EXERCISE GOAL: The response should contain every record, reproduced exactly.

● ● ● ● ● ● ●

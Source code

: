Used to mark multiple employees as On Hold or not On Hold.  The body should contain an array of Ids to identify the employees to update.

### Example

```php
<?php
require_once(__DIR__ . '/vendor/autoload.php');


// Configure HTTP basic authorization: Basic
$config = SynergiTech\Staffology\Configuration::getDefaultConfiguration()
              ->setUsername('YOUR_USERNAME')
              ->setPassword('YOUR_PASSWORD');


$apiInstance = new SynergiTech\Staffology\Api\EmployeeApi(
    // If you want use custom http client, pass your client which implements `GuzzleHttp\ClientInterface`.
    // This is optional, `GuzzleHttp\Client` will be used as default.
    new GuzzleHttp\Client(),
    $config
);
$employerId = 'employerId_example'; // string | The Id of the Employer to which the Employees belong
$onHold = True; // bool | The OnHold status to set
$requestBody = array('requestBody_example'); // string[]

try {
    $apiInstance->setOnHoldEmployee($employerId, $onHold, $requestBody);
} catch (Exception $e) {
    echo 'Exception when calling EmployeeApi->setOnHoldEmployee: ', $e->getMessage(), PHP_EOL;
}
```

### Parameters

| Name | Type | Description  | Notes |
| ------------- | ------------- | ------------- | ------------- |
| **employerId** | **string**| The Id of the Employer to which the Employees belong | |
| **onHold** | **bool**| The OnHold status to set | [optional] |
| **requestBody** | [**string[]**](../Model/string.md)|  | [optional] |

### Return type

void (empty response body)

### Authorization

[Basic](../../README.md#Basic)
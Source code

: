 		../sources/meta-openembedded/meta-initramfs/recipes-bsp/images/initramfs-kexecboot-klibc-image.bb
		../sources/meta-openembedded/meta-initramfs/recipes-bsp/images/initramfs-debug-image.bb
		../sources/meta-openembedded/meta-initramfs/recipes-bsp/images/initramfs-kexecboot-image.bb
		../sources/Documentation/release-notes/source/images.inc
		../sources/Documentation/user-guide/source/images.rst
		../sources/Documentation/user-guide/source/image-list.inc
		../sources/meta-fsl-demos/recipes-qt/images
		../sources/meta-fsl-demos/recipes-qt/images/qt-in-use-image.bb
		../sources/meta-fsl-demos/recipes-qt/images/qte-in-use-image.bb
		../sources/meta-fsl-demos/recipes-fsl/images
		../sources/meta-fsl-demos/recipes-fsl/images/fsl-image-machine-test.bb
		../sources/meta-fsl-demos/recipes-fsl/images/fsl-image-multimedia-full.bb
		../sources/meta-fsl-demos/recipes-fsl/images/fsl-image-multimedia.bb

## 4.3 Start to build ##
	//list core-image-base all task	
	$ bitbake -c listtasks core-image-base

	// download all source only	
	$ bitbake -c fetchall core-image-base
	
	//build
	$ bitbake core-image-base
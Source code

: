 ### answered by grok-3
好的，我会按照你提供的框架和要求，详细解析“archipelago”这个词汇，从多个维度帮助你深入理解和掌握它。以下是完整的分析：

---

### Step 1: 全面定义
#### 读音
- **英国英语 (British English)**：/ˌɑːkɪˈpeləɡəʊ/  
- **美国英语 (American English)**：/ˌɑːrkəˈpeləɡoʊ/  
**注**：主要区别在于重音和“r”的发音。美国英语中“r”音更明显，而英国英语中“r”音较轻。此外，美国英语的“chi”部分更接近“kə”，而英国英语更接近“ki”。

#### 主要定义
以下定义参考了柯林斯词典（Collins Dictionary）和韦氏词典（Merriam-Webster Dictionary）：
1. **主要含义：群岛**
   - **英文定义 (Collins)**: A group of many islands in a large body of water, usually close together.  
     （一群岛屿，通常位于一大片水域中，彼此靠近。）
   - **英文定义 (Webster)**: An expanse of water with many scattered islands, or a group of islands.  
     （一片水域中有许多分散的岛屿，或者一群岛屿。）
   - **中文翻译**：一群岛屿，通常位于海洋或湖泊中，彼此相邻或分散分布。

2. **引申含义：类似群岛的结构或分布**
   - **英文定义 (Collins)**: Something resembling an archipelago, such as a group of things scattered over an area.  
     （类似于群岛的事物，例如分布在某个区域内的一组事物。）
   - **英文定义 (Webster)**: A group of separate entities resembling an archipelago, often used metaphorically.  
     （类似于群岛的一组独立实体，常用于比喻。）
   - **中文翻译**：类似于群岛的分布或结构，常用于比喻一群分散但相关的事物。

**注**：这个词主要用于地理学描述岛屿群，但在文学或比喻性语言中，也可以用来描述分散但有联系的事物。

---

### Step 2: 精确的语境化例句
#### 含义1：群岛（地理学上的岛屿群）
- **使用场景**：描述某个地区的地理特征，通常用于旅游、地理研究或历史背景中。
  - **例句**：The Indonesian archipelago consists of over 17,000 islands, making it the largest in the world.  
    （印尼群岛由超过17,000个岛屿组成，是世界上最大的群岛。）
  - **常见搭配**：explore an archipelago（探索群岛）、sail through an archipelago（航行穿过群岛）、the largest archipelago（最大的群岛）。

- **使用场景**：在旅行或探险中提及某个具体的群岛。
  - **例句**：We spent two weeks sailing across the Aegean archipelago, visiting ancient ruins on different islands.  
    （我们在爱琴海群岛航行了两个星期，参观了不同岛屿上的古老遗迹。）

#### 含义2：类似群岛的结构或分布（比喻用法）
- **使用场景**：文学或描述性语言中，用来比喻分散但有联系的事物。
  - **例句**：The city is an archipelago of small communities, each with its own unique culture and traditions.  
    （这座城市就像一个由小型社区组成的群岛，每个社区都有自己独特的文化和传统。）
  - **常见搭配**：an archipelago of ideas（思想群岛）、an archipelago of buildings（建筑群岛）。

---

● ● ● ● ● ● ●

ANSWER AREA:
Source code

:Used to mark multiple employees as On Hold or not On Hold.  The body should contain an array of Ids to identify the employees to update.

### Example

```php
<?php
require_once(__DIR__ . '/vendor/autoload.php');


// Configure HTTP basic authorization: Basic
$config = SynergiTech\Staffology\Configuration::getDefaultConfiguration()
              ->setUsername('YOUR_USERNAME')
              ->setPassword('YOUR_PASSWORD');


$apiInstance = new SynergiTech\Staffology\Api\EmployeeApi(
    // If you want use custom http client, pass your client which implements `GuzzleHttp\ClientInterface`.
    // This is optional, `GuzzleHttp\Client` will be used as default.
    new GuzzleHttp\Client(),
    $config
);
$employerId = 'employerId_example'; // string | The Id of the Employer to which the Employees belong
$onHold = True; // bool | The OnHold status to set
$requestBody = array('requestBody_example'); // string[]

try {
    $apiInstance->setOnHoldEmployee($employerId, $onHold, $requestBody);
} catch (Exception $e) {
    echo 'Exception when calling EmployeeApi->setOnHoldEmployee: ', $e->getMessage(), PHP_EOL;
}
```

### Parameters

| Name | Type | Description  | Notes |
| ------------- | ------------- | ------------- | ------------- |
| **employerId** | **string**| The Id of the Employer to which the Employees belong | |
| **onHold** | **bool**| The OnHold status to set | [optional] |
| **requestBody** | [**string[]**](../Model/string.md)|  | [optional] |

### Return type

void (empty response body)

### Authorization

[Basic](../../README.md#Basic)
Source code

: 		../sources/meta-openembedded/meta-initramfs/recipes-bsp/images/initramfs-kexecboot-klibc-image.bb
		../sources/meta-openembedded/meta-initramfs/recipes-bsp/images/initramfs-debug-image.bb
		../sources/meta-openembedded/meta-initramfs/recipes-bsp/images/initramfs-kexecboot-image.bb
		../sources/Documentation/release-notes/source/images.inc
		../sources/Documentation/user-guide/source/images.rst
		../sources/Documentation/user-guide/source/image-list.inc
		../sources/meta-fsl-demos/recipes-qt/images
		../sources/meta-fsl-demos/recipes-qt/images/qt-in-use-image.bb
		../sources/meta-fsl-demos/recipes-qt/images/qte-in-use-image.bb
		../sources/meta-fsl-demos/recipes-fsl/images
		../sources/meta-fsl-demos/recipes-fsl/images/fsl-image-machine-test.bb
		../sources/meta-fsl-demos/recipes-fsl/images/fsl-image-multimedia-full.bb
		../sources/meta-fsl-demos/recipes-fsl/images/fsl-image-multimedia.bb

## 4.3 Start to build ##
	//list core-image-base all task	
	$ bitbake -c listtasks core-image-base

	// download all source only	
	$ bitbake -c fetchall core-image-base
	
	//build
	$ bitbake core-image-base
Source code

: ### answered by grok-3
好的，我会按照你提供的框架和要求，详细解析“archipelago”这个词汇，从多个维度帮助你深入理解和掌握它。以下是完整的分析：

---

### Step 1: 全面定义
#### 读音
- **英国英语 (British English)**：/ˌɑːkɪˈpeləɡəʊ/  
- **美国英语 (American English)**：/ˌɑːrkəˈpeləɡoʊ/  
**注**：主要区别在于重音和“r”的发音。美国英语中“r”音更明显，而英国英语中“r”音较轻。此外，美国英语的“chi”部分更接近“kə”，而英国英语更接近“ki”。

#### 主要定义
以下定义参考了柯林斯词典（Collins Dictionary）和韦氏词典（Merriam-Webster Dictionary）：
1. **主要含义：群岛**
   - **英文定义 (Collins)**: A group of many islands in a large body of water, usually close together.  
     （一群岛屿，通常位于一大片水域中，彼此靠近。）
   - **英文定义 (Webster)**: An expanse of water with many scattered islands, or a group of islands.  
     （一片水域中有许多分散的岛屿，或者一群岛屿。）
   - **中文翻译**：一群岛屿，通常位于海洋或湖泊中，彼此相邻或分散分布。

2. **引申含义：类似群岛的结构或分布**
   - **英文定义 (Collins)**: Something resembling an archipelago, such as a group of things scattered over an area.  
     （类似于群岛的事物，例如分布在某个区域内的一组事物。）
   - **英文定义 (Webster)**: A group of separate entities resembling an archipelago, often used metaphorically.  
     （类似于群岛的一组独立实体，常用于比喻。）
   - **中文翻译**：类似于群岛的分布或结构，常用于比喻一群分散但相关的事物。

**注**：这个词主要用于地理学描述岛屿群，但在文学或比喻性语言中，也可以用来描述分散但有联系的事物。

---

### Step 2: 精确的语境化例句
#### 含义1：群岛（地理学上的岛屿群）
- **使用场景**：描述某个地区的地理特征，通常用于旅游、地理研究或历史背景中。
  - **例句**：The Indonesian archipelago consists of over 17,000 islands, making it the largest in the world.  
    （印尼群岛由超过17,000个岛屿组成，是世界上最大的群岛。）
  - **常见搭配**：explore an archipelago（探索群岛）、sail through an archipelago（航行穿过群岛）、the largest archipelago（最大的群岛）。

- **使用场景**：在旅行或探险中提及某个具体的群岛。
  - **例句**：We spent two weeks sailing across the Aegean archipelago, visiting ancient ruins on different islands.  
    （我们在爱琴海群岛航行了两个星期，参观了不同岛屿上的古老遗迹。）

#### 含义2：类似群岛的结构或分布（比喻用法）
- **使用场景**：文学或描述性语言中，用来比喻分散但有联系的事物。
  - **例句**：The city is an archipelago of small communities, each with its own unique culture and traditions.  
    （这座城市就像一个由小型社区组成的群岛，每个社区都有自己独特的文化和传统。）
  - **常见搭配**：an archipelago of ideas（思想群岛）、an archipelago of buildings（建筑群岛）。

---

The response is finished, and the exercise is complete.